---------- Dataset records ----------
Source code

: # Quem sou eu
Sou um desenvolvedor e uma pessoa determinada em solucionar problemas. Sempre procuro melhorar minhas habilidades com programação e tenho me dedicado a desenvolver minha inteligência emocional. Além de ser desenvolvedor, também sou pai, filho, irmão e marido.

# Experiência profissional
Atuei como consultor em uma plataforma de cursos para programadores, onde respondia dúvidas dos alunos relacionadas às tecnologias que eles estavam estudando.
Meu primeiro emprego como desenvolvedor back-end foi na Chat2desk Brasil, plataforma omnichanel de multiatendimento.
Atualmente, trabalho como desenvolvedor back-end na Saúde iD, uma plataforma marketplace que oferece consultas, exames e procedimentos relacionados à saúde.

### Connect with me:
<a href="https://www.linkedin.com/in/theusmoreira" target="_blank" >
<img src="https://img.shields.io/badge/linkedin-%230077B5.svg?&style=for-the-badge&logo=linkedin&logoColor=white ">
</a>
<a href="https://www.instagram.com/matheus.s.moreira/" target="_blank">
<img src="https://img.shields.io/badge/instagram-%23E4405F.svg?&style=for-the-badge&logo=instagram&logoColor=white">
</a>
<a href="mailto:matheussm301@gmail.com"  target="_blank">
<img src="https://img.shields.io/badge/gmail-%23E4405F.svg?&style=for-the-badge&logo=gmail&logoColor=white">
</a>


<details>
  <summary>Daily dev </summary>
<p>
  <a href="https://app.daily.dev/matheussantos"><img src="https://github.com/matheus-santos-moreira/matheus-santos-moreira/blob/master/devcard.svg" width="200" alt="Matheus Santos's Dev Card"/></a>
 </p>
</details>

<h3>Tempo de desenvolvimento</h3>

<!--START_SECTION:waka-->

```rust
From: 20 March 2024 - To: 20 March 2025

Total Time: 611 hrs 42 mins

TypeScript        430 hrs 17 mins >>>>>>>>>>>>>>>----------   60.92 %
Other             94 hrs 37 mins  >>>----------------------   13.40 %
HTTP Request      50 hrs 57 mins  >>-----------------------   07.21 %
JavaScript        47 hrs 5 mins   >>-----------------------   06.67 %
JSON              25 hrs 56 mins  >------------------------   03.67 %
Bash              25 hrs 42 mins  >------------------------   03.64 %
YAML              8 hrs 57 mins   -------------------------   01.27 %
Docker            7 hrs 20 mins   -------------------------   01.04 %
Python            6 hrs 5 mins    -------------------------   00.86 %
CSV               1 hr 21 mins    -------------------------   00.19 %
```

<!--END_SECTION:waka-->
----------
---------- Dataset records ----------
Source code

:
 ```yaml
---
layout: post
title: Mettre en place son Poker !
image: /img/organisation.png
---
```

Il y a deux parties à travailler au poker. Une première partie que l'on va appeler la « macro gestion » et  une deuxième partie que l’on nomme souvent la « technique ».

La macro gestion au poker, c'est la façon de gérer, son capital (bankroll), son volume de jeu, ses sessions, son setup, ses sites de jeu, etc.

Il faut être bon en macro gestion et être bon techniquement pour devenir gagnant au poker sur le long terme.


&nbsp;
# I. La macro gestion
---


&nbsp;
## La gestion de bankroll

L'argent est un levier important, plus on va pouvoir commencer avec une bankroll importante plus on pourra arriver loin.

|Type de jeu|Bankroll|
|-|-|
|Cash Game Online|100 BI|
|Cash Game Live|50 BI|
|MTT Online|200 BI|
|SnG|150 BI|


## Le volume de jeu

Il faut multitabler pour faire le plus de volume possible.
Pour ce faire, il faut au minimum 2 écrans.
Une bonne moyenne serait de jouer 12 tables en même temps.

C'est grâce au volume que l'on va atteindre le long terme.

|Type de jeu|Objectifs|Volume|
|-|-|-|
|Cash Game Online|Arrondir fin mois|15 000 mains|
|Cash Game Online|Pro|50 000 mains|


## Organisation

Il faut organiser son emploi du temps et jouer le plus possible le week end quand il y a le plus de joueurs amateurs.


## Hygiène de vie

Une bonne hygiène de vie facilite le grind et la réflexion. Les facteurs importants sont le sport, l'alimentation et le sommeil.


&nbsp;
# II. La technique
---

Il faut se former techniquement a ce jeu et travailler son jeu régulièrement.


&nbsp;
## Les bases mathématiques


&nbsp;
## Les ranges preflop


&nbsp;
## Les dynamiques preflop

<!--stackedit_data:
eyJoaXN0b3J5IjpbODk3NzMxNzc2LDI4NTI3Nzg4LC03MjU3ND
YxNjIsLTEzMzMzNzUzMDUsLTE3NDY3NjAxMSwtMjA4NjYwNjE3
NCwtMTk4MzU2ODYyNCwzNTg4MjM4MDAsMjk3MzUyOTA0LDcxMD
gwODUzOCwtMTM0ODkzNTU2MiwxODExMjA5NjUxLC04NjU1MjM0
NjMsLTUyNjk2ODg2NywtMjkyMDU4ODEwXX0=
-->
----------
Assignment: All that is wanted is a faithful reproduction of the line above with "La macro gestion au", the line with "## La gestion de bankroll", and every line in between.

Answer section:
La macro gestion au poker, c'est la façon de gérer, son capital (bankroll), son volume de jeu, ses sessions, son setup, ses sites de jeu, etc.

Il faut être bon en macro gestion et être bon techniquement pour devenir gagnant au poker sur le long terme.


&nbsp;
# I. La macro gestion
---


&nbsp;
## La gestion de bankroll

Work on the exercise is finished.